+++ RECORD SET +++

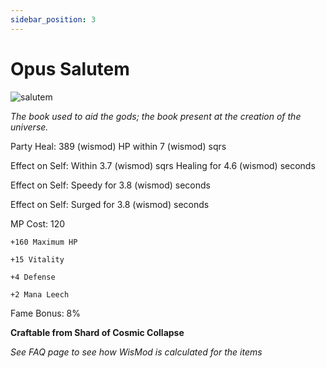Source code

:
 ```yaml
---
sidebar_position: 3
---
```


# Opus Salutem

![salutem](https://vwiki.valorserver.com/api/item/picture/opus%20salutem)

<i>The book used to aid the gods; the book present at the creation of the universe.</i>

Party Heal: 389 (wismod) HP within 7 (wismod) sqrs

Effect on Self: Within 3.7 (wismod) sqrs Healing for 4.6 (wismod) seconds

Effect on Self: Speedy for 3.8 (wismod) seconds

Effect on Self: Surged for 3.8 (wismod) seconds

MP Cost: 120

    +160 Maximum HP
    
    +15 Vitality
    
    +4 Defense
    
    +2 Mana Leech

Fame Bonus: 8%

**Craftable from Shard of Cosmic Collapse**

*See FAQ page to see how WisMod is calculated for the items*
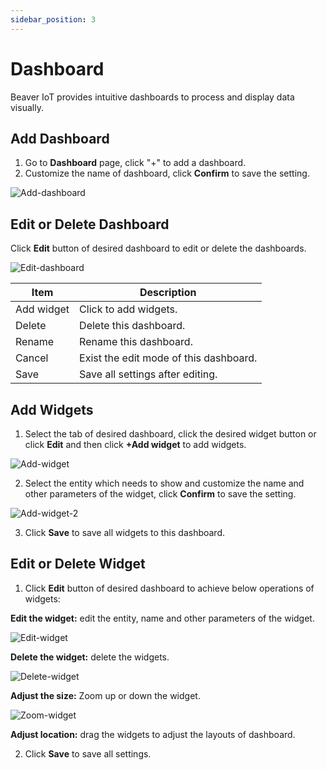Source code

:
 ```yaml
---
sidebar_position: 3
---
```

# Dashboard

Beaver IoT provides intuitive dashboards to process and display data visually.

## Add Dashboard

1. Go to **Dashboard** page, click "+" to add a dashboard.
2. Customize the name of dashboard, click **Confirm** to save the setting.

![Add-dashboard](/img/add-dashboard.png)



## Edit or Delete Dashboard

Click **Edit** button of desired dashboard to edit or delete the dashboards.

![Edit-dashboard](/img/edit-dashboard.png)

| Item       | Description                            |
| ---------- | -------------------------------------- |
| Add widget | Click to add widgets.                  |
| Delete     | Delete this dashboard.                 |
| Rename     | Rename this dashboard.                 |
| Cancel     | Exist the edit mode of this dashboard. |
| Save       | Save all settings after editing.       |



## Add Widgets

1. Select the tab of desired dashboard, click the desired widget button or click **Edit** and then click **+Add widget** to add widgets.

![Add-widget](/img/add-widget.png)

2. Select the entity which needs to show and customize the name and other parameters of the widget, click **Confirm** to save the setting.

![Add-widget-2](/img/add-widget-2.png)

3. Click **Save** to save all widgets to this dashboard.



## Edit or Delete Widget

1. Click **Edit** button of desired dashboard to achieve below operations of widgets:

**Edit the widget:** edit the entity, name and other parameters of the widget.

![Edit-widget](/img/edit-widget.png)

**Delete the widget:** delete the widgets.

![Delete-widget](/img/delete-widget.png)

**Adjust the size:** Zoom up or down the widget.

![Zoom-widget](/img/zoom-widget.png)

**Adjust location:** drag the widgets to adjust the layouts of dashboard.

2. Click **Save** to save all settings.

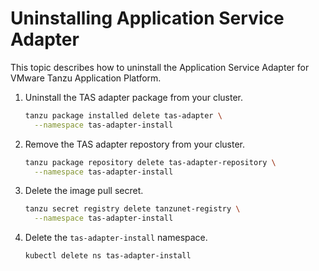 # Uninstalling Application Service Adapter

This topic describes how to uninstall the Application Service Adapter for VMware Tanzu Application Platform.

1. Uninstall the TAS adapter package from your cluster.

    ```bash
    tanzu package installed delete tas-adapter \
      --namespace tas-adapter-install
    ```

1. Remove the TAS adapter repostory from your cluster.

    ```bash
    tanzu package repository delete tas-adapter-repository \
      --namespace tas-adapter-install
    ```

1. Delete the image pull secret.

    ```bash
    tanzu secret registry delete tanzunet-registry \
      --namespace tas-adapter-install
    ```

1. Delete the `tas-adapter-install` namespace.

    ```bash
    kubectl delete ns tas-adapter-install
    ```
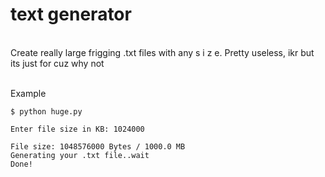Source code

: # text generator

<br> Create really large frigging .txt files with any s i z e. Pretty useless, ikr but its just for cuz why not

<br>Example 
```
$ python huge.py

Enter file size in KB: 1024000

File size: 1048576000 Bytes / 1000.0 MB
Generating your .txt file..wait
Done!
```

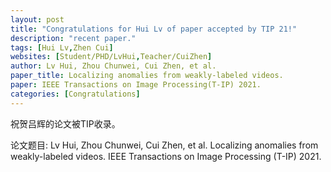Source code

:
 ```yaml
---
layout: post
title: "Congratulations for Hui Lv of paper accepted by TIP 21!"
description: "recent paper."
tags: [Hui Lv,Zhen Cui]
websites: [Student/PHD/LvHui,Teacher/CuiZhen]
author: Lv Hui, Zhou Chunwei, Cui Zhen, et al.
paper_title: Localizing anomalies from weakly-labeled videos.
paper: IEEE Transactions on Image Processing(T-IP) 2021.
categories: [Congratulations]
---
```

祝贺吕辉的论文被TIP收录。

论文题目: Lv Hui, Zhou Chunwei, Cui Zhen, et al. Localizing anomalies from weakly-labeled videos. IEEE Transactions on Image Processing (T-IP)  2021. 


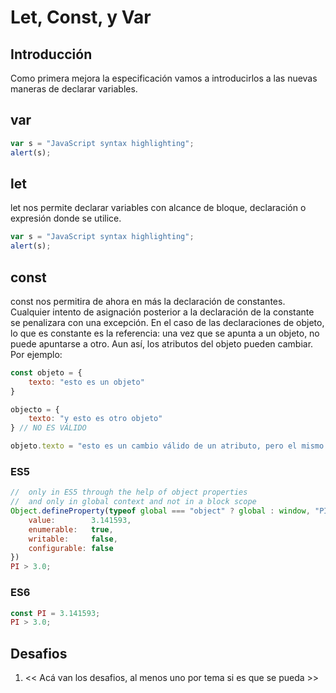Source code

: # Let, Const, y Var

## Introducción

Como primera mejora la especificación vamos a introducirlos a las nuevas maneras de declarar variables.

## var

```javascript
var s = "JavaScript syntax highlighting";
alert(s);
```

## let

let nos permite declarar variables con alcance de bloque, declaración o expresión donde se utilice.

```javascript
var s = "JavaScript syntax highlighting";
alert(s);
```

## const

const nos permitira de ahora en más la declaración de constantes. Cualquier intento de asignación posterior a la declaración
de la constante se penalizara con una excepción. En el caso de las declaraciones de objeto, lo que es constante es la referencia: una vez que se apunta a un objeto, no puede apuntarse a otro. Aun así, los atributos del objeto pueden cambiar. Por ejemplo:

```javascript
const objeto = {
    texto: "esto es un objeto"
}

objecto = {
    texto: "y esto es otro objeto"
} // NO ES VÁLIDO

objeto.texto = "esto es un cambio válido de un atributo, pero el mismo objeto" // VÁLIDO
```

### ES5

```javascript
//  only in ES5 through the help of object properties
//  and only in global context and not in a block scope
Object.defineProperty(typeof global === "object" ? global : window, "PI", {
    value:        3.141593,
    enumerable:   true,
    writable:     false,
    configurable: false
})
PI > 3.0;
```

### ES6

```javascript
const PI = 3.141593;
PI > 3.0;
```

## Desafios

1. << Acá van los desafios, al menos uno por tema si es que se pueda >>
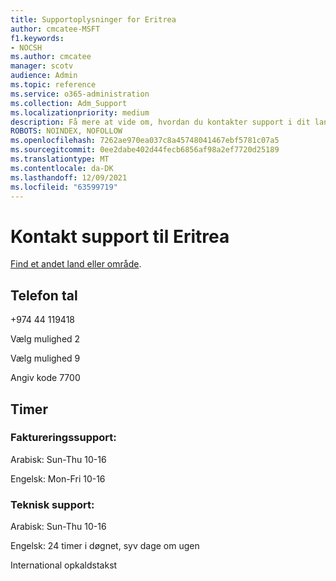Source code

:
 ```yaml
---
title: Supportoplysninger for Eritrea
author: cmcatee-MSFT
f1.keywords:
- NOCSH
ms.author: cmcatee
manager: scotv
audience: Admin
ms.topic: reference
ms.service: o365-administration
ms.collection: Adm_Support
ms.localizationpriority: medium
description: Få mere at vide om, hvordan du kontakter support i dit land eller område.
ROBOTS: NOINDEX, NOFOLLOW
ms.openlocfilehash: 7262ae970ea037c8a45748041467ebf5781c07a5
ms.sourcegitcommit: 0ee2dabe402d44fecb6856af98a2ef7720d25189
ms.translationtype: MT
ms.contentlocale: da-DK
ms.lasthandoff: 12/09/2021
ms.locfileid: "63599719"
---
```

# <a name="contact-support-for-eritrea"></a>Kontakt support til Eritrea

[Find et andet land eller område](../get-help-support.md).

## <a name="phone-number"></a>Telefon tal
+974 44 119418

Vælg mulighed 2

Vælg mulighed 9

Angiv kode 7700

## <a name="hours"></a>Timer
### <a name="billing-support"></a>Faktureringssupport:

Arabisk: Sun-Thu 10-16

Engelsk: Mon-Fri 10-16

### <a name="technical-support"></a>Teknisk support:

Arabisk: Sun-Thu 10-16

Engelsk: 24 timer i døgnet, syv dage om ugen

International opkaldstakst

+++

• **AIM OF THE TASK**:
With pictures removed, write out exactly each line of the entries from the first through the line that holds "<i>The book used".

• **ANSWER TO THIS TASK**:
Source code

:
 ```yaml
---
sidebar_position: 3
---
```


# Opus Salutem

![salutem](https://vwiki.valorserver.com/api/item/picture/opus%20salutem)

<i>The book used to aid the gods; the book present at the creation of the universe.</i>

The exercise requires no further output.